This association, which will hold its twenty-ninth annual meeting in Memphis, Tenn., October 7, 8 and 9, under the presidency of Dr. Edwin Walker, of Evansville, Ind., has grown to be one of the great medical or ganizations of the country, and its scientific work is universally of the highest order. The Mississippi Valley Medical Association is a direct descendant from the old Tri-State Society of Indiana, Illinois and Kentucky. Its name was changed at Indianapolis in 1883, Dr. Wm. Porter, of St. Louis, Mo., presiding at the time.

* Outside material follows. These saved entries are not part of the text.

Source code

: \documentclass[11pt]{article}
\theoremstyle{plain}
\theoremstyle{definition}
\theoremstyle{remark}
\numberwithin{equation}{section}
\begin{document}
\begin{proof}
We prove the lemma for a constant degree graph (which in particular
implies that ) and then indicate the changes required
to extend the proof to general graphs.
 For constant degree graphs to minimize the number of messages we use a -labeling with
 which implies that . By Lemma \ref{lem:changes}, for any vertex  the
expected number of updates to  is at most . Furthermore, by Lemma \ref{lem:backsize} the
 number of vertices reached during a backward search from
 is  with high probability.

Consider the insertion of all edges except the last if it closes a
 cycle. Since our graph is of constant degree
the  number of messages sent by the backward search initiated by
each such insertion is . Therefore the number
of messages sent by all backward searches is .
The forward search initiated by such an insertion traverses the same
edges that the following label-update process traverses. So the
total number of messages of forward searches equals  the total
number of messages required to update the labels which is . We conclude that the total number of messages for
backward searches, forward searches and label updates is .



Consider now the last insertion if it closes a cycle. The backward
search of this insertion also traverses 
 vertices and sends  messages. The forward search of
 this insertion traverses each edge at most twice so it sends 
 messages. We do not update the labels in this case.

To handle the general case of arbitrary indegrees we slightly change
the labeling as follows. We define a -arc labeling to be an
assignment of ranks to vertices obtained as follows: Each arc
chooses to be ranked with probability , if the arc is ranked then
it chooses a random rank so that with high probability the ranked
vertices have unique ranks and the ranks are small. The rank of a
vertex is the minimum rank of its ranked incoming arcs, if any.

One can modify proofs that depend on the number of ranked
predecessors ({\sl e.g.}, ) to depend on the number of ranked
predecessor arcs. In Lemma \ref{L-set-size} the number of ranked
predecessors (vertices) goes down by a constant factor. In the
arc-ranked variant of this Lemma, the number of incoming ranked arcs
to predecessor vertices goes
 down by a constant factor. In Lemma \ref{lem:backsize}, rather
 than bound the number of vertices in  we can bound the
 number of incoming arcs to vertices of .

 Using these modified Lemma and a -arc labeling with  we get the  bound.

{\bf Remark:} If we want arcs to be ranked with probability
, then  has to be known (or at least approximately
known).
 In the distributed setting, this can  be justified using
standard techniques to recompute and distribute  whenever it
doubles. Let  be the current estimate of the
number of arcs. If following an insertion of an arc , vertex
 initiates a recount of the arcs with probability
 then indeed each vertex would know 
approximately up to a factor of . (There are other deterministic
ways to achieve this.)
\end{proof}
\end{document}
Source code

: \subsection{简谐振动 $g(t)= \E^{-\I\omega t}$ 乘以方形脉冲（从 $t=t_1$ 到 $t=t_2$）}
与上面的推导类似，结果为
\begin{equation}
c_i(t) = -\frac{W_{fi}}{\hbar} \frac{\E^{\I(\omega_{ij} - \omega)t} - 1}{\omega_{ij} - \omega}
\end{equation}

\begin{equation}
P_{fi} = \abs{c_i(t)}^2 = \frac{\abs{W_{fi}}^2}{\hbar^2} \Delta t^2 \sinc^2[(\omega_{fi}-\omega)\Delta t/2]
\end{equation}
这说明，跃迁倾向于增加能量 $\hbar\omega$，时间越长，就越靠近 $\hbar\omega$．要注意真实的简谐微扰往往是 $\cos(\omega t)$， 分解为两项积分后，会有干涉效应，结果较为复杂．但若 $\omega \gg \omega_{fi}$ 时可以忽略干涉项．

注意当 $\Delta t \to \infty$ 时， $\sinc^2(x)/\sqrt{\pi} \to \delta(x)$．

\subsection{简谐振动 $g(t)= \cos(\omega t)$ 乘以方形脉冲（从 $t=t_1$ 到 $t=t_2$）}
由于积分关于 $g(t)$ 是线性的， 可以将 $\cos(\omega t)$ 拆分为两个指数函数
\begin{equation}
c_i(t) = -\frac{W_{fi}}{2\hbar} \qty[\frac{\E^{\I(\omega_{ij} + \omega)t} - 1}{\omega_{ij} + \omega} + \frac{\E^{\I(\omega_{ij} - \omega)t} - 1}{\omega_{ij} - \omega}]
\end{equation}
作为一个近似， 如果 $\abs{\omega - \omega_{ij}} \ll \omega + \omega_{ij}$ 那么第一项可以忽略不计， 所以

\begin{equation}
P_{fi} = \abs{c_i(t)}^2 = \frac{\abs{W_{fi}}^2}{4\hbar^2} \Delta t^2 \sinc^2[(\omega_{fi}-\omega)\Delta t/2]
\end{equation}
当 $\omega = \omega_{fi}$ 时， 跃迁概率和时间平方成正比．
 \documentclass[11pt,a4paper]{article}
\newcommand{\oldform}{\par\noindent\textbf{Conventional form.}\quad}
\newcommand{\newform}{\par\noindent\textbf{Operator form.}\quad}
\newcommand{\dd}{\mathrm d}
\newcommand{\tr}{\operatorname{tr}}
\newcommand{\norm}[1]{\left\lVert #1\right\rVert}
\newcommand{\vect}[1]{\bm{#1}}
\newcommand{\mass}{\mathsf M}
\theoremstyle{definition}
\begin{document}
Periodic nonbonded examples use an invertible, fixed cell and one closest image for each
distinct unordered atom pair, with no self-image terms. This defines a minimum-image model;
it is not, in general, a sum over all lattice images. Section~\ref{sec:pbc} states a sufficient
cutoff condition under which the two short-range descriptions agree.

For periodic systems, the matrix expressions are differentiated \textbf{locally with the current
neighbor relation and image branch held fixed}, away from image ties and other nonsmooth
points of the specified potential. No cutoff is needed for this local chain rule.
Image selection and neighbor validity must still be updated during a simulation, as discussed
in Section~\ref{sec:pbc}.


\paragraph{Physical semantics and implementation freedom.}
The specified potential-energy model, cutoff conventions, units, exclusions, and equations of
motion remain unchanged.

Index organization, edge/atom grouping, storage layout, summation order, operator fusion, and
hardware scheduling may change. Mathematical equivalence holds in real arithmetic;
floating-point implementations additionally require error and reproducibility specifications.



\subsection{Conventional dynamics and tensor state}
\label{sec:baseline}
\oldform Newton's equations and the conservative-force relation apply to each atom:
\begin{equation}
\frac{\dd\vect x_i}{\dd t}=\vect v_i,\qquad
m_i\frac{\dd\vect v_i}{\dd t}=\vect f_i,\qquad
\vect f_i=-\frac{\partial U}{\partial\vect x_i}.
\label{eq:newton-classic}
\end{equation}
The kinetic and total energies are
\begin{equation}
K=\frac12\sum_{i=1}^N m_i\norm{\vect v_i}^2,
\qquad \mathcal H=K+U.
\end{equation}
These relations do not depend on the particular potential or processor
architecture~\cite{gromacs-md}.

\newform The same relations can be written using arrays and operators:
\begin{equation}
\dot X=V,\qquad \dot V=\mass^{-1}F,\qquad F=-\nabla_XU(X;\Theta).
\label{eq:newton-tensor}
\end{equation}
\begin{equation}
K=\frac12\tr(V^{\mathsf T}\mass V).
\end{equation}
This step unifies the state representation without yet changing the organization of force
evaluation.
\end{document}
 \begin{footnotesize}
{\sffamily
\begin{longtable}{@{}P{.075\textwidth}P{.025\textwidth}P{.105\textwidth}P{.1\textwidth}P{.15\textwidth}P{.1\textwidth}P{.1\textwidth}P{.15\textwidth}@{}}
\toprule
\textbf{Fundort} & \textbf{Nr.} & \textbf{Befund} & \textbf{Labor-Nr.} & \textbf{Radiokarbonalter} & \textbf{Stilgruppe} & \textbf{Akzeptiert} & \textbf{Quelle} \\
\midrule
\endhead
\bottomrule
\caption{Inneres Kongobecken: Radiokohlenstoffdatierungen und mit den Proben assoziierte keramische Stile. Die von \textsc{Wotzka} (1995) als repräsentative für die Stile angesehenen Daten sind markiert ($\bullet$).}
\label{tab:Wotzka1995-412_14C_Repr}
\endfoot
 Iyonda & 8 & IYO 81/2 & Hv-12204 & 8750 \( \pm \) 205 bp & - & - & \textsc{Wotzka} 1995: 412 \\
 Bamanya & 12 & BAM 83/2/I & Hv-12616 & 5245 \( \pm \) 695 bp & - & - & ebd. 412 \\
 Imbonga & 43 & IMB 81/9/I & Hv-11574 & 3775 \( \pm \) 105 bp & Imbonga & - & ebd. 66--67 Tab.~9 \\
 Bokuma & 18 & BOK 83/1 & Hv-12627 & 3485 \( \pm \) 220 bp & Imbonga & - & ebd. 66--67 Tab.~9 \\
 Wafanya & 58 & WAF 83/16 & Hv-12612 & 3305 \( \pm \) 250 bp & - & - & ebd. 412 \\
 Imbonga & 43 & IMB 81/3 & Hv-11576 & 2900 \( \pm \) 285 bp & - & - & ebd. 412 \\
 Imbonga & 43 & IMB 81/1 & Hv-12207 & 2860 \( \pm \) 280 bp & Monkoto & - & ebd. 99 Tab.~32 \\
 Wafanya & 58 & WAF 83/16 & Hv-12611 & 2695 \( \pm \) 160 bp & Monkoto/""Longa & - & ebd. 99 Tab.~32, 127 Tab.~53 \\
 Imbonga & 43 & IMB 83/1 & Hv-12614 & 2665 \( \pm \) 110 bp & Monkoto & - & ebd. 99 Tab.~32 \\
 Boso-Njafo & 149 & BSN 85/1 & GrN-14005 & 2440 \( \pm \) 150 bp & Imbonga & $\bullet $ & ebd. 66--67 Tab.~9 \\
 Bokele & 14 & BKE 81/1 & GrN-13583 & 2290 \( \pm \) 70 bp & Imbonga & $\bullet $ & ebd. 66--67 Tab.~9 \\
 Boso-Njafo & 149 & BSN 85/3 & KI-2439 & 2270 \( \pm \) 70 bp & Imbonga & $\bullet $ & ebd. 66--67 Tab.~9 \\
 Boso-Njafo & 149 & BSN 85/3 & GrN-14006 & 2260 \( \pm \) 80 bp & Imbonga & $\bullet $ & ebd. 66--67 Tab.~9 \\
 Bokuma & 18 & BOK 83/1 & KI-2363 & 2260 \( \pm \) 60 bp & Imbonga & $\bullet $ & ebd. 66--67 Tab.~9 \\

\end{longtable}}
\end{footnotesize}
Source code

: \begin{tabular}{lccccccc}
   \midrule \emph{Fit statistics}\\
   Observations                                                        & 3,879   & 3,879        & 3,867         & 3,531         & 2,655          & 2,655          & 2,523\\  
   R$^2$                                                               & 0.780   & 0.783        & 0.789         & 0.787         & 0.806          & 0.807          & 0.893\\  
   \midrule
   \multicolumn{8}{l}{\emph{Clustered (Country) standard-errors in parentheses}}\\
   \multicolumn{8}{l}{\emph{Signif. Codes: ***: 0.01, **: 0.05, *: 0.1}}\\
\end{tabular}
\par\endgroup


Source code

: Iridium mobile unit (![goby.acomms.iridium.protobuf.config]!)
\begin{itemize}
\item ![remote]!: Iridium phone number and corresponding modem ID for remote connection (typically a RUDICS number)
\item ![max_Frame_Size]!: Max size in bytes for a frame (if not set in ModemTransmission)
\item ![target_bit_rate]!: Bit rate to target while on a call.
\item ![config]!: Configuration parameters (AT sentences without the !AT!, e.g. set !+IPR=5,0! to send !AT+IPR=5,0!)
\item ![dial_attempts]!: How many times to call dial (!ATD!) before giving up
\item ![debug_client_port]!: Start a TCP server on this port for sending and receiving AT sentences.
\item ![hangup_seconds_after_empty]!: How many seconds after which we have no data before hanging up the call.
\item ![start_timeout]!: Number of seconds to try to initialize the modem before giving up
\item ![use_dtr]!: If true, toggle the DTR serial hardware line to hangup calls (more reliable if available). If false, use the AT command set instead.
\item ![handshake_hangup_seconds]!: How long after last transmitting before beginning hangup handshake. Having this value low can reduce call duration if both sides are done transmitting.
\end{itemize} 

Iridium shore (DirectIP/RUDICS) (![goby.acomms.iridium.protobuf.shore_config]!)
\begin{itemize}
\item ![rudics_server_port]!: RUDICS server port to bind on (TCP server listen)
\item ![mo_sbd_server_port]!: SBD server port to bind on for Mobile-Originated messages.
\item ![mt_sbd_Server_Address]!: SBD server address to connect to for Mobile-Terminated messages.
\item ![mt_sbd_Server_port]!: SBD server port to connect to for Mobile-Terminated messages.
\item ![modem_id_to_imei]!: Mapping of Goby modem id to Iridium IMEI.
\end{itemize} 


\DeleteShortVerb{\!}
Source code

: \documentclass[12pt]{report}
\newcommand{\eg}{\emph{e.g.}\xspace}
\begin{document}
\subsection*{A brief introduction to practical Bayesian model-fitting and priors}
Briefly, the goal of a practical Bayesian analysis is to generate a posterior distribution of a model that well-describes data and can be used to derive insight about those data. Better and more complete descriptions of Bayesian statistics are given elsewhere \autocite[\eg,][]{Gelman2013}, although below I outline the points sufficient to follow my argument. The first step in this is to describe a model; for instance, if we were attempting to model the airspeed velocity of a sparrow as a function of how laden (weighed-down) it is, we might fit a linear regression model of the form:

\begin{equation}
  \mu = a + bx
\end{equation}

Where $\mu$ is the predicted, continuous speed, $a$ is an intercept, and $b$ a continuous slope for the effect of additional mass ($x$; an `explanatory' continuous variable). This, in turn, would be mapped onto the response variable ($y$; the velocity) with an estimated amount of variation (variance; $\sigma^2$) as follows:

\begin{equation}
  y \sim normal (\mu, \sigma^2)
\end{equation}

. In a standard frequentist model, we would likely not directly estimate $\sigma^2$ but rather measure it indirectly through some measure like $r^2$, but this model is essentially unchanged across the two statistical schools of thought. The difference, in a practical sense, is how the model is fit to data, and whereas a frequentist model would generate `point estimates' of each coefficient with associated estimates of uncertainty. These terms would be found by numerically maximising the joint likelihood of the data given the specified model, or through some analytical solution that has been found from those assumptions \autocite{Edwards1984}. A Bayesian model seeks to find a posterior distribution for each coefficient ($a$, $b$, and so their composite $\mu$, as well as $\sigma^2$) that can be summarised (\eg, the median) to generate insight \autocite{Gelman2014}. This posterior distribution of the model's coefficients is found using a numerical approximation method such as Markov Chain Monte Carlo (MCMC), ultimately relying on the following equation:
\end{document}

Meetings have been held regularly every year, and its membership has increased progressively until now it includes prominent men from almost every State in the Union, and its territory reaches from the Atlantic to the Pacific, and from the Great Lakes to the Gulf.

This is the first meeting of the association ever held in Memphis, and but one other session was ever held in the State of Tennessee, that meeting being at Nashville in 1898, under the presidency of Dr. John Young Brown, of St. Louis.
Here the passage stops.